Prompt — Your response should be every line from the entries that includes the string "walking".

Dataset entries —
------------------------------------------------------------------------
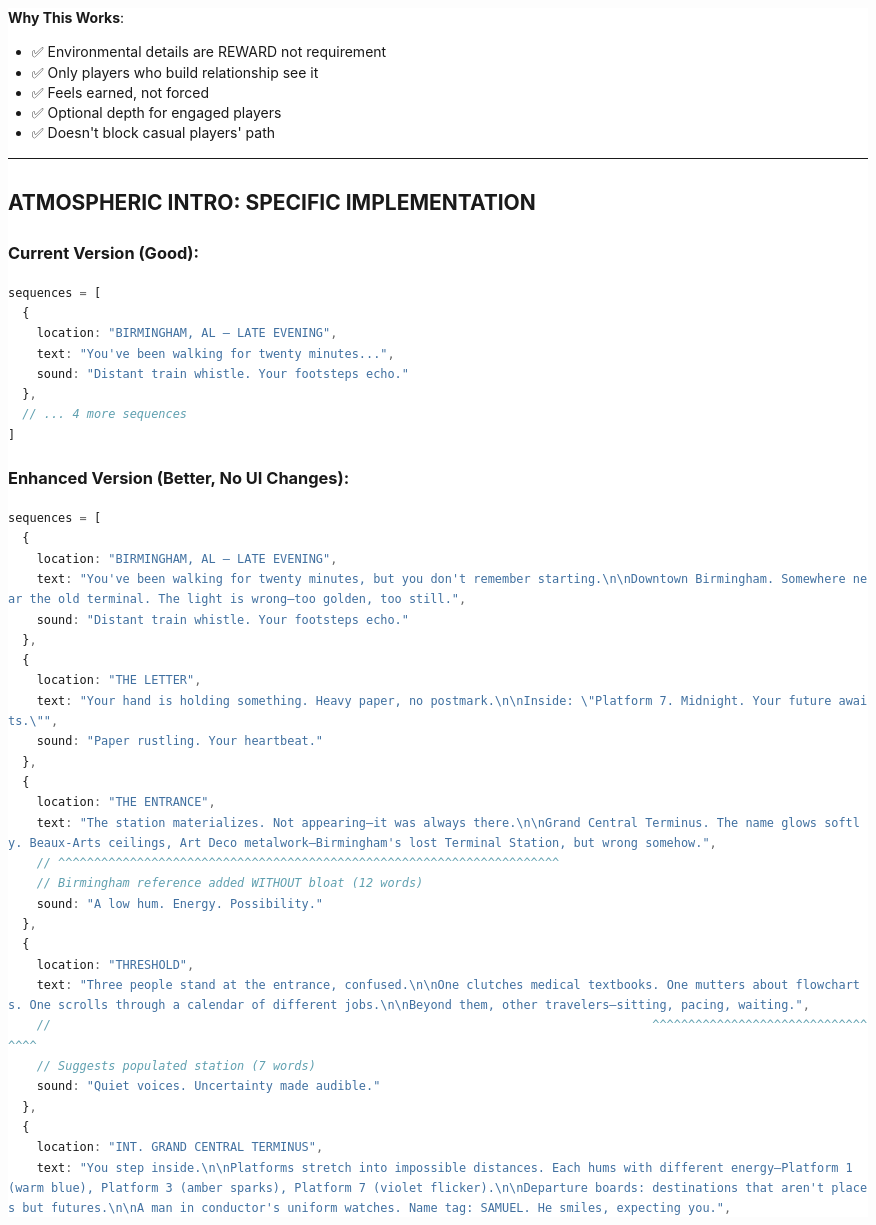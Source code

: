 **Why This Works**:
- ✅ Environmental details are REWARD not requirement
- ✅ Only players who build relationship see it
- ✅ Feels earned, not forced
- ✅ Optional depth for engaged players
- ✅ Doesn't block casual players' path

---

## ATMOSPHERIC INTRO: SPECIFIC IMPLEMENTATION

### Current Version (Good):
```typescript
sequences = [
  {
    location: "BIRMINGHAM, AL — LATE EVENING",
    text: "You've been walking for twenty minutes...",
    sound: "Distant train whistle. Your footsteps echo."
  },
  // ... 4 more sequences
]
```

### Enhanced Version (Better, No UI Changes):

```typescript
sequences = [
  {
    location: "BIRMINGHAM, AL — LATE EVENING", 
    text: "You've been walking for twenty minutes, but you don't remember starting.\n\nDowntown Birmingham. Somewhere near the old terminal. The light is wrong—too golden, too still.",
    sound: "Distant train whistle. Your footsteps echo."
  },
  {
    location: "THE LETTER",
    text: "Your hand is holding something. Heavy paper, no postmark.\n\nInside: \"Platform 7. Midnight. Your future awaits.\"",
    sound: "Paper rustling. Your heartbeat."
  },
  {
    location: "THE ENTRANCE",
    text: "The station materializes. Not appearing—it was always there.\n\nGrand Central Terminus. The name glows softly. Beaux-Arts ceilings, Art Deco metalwork—Birmingham's lost Terminal Station, but wrong somehow.",
    // ^^^^^^^^^^^^^^^^^^^^^^^^^^^^^^^^^^^^^^^^^^^^^^^^^^^^^^^^^^^^^^^^^^^^^^
    // Birmingham reference added WITHOUT bloat (12 words)
    sound: "A low hum. Energy. Possibility."
  },
  {
    location: "THRESHOLD",
    text: "Three people stand at the entrance, confused.\n\nOne clutches medical textbooks. One mutters about flowcharts. One scrolls through a calendar of different jobs.\n\nBeyond them, other travelers—sitting, pacing, waiting.",
    //                                                                                    ^^^^^^^^^^^^^^^^^^^^^^^^^^^^^^^^^^
    // Suggests populated station (7 words)
    sound: "Quiet voices. Uncertainty made audible."
  },
  {
    location: "INT. GRAND CENTRAL TERMINUS",
    text: "You step inside.\n\nPlatforms stretch into impossible distances. Each hums with different energy—Platform 1 (warm blue), Platform 3 (amber sparks), Platform 7 (violet flicker).\n\nDeparture boards: destinations that aren't places but futures.\n\nA man in conductor's uniform watches. Name tag: SAMUEL. He smiles, expecting you.",
```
------------------------------------------------------------------------
Result for this exercise —
    text: "You've been walking for twenty minutes...",
    text: "You've been walking for twenty minutes, but you don't remember starting.\n\nDowntown Birmingham. Somewhere near the old terminal. The light is wrong—too golden, too still.",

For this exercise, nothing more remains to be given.